Deleting Files in Perl

One of the first lessons that I learned in Perl was how to create files:

open MYFILE, ">myfile.txt";
print MYFILE "hello, world\n";
close MYFILE;

But what about deleting files? My first guess was to use the command delete, but it turned out that the delete command was already reserved for deleting values from specified associative arrays.

How about erase? How about remove? Either one of these would have been an obvious choice. However, it turns out that the command for this function is what seems at first to be a rather unintuitive unlink.

By using the unlink command, you can delete a whole group of files at a time:

@filelist = ("myfile1.txt","myfile2.txt","myfile3.txt");
unlink @filelist;

Keep in mind that there's a link command that lets you create links between two specified files. Hence, when you unlink a file, you're really telling the system that the specified file no longer links to any other valid files.
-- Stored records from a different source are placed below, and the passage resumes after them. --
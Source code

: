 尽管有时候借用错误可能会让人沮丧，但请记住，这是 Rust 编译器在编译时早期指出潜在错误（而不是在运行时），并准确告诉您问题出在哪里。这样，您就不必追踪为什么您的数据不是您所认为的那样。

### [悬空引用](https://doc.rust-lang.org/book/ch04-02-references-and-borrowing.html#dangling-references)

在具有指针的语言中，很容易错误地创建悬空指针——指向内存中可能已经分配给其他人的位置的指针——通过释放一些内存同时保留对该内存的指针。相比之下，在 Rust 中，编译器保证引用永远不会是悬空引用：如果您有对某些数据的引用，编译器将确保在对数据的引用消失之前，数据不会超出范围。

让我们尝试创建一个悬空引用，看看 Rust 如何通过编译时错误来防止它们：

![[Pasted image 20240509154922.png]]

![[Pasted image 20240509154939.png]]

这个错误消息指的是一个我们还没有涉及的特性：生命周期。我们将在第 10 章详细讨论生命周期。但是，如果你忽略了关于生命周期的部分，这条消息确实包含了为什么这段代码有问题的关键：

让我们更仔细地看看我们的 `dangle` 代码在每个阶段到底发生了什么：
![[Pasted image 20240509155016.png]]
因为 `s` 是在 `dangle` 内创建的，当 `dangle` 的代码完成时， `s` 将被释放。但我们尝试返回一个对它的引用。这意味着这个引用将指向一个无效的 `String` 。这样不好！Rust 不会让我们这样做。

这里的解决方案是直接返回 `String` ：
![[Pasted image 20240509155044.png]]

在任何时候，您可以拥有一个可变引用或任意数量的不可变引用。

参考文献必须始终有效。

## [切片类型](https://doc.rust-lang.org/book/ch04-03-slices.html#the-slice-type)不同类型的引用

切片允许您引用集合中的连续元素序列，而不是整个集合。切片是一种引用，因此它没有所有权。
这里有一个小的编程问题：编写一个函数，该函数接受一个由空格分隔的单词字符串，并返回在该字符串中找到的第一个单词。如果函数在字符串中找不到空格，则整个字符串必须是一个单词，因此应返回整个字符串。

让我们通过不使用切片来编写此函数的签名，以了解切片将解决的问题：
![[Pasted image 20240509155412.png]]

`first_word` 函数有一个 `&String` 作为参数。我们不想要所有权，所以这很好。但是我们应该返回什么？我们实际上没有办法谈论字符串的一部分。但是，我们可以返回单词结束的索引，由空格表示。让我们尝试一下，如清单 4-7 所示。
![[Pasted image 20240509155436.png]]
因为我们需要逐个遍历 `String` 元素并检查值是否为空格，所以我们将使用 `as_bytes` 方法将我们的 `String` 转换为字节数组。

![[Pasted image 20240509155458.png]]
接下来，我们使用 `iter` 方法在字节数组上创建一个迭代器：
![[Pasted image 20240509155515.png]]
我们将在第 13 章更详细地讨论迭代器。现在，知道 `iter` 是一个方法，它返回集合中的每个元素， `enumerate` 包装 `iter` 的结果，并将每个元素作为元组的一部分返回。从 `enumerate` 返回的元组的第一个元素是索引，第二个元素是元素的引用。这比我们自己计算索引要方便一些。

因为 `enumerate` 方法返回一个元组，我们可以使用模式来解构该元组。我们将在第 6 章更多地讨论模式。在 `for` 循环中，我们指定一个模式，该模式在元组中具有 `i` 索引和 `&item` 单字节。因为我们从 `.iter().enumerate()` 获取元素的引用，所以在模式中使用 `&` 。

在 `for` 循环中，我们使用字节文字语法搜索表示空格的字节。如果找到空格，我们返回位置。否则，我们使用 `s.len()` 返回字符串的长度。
Be careful when you use unlink, because if you try to unlink a directory you may very well end up damaging your file system. Use rmdir to delete directories.

A question naturally arises: Can you "un-unlink" files in Perl? In other words, can you recover deleted files? Apparently not, but there's an easy way to get around this problem.

Don't use unlink. Instead, use the rename command, which simply changes the name of the file that you want to delete. While renaming the file, you can prefix the new name with a directory and a slash, hence dropping it into another directory. In our case, that directory would be one especially designated for deleted files.

To start off, create a trash directory. Let's call it "trash". Then you can delete the file as follows:

rename "myfile.txt","trash/myfile.txt";

Better yet, assign a timestamp to the deleted file:

$timenow = time;
rename "myfile.txt","trash/$timenow.txt";

I prefer assigning a timestamp so that each deleted file gets a unique identifier, but you can decide on whatever naming convention you want to use. If you later inadvertently delete a file, you can immediately poke around the trash directory and quickly find the highest-numbered trashed file.

You can always delete the files permanently later on. Either use Perl again to search and unlink files in the trash directory, or launch an FTP client and select the files that you want deleted from the trash folder.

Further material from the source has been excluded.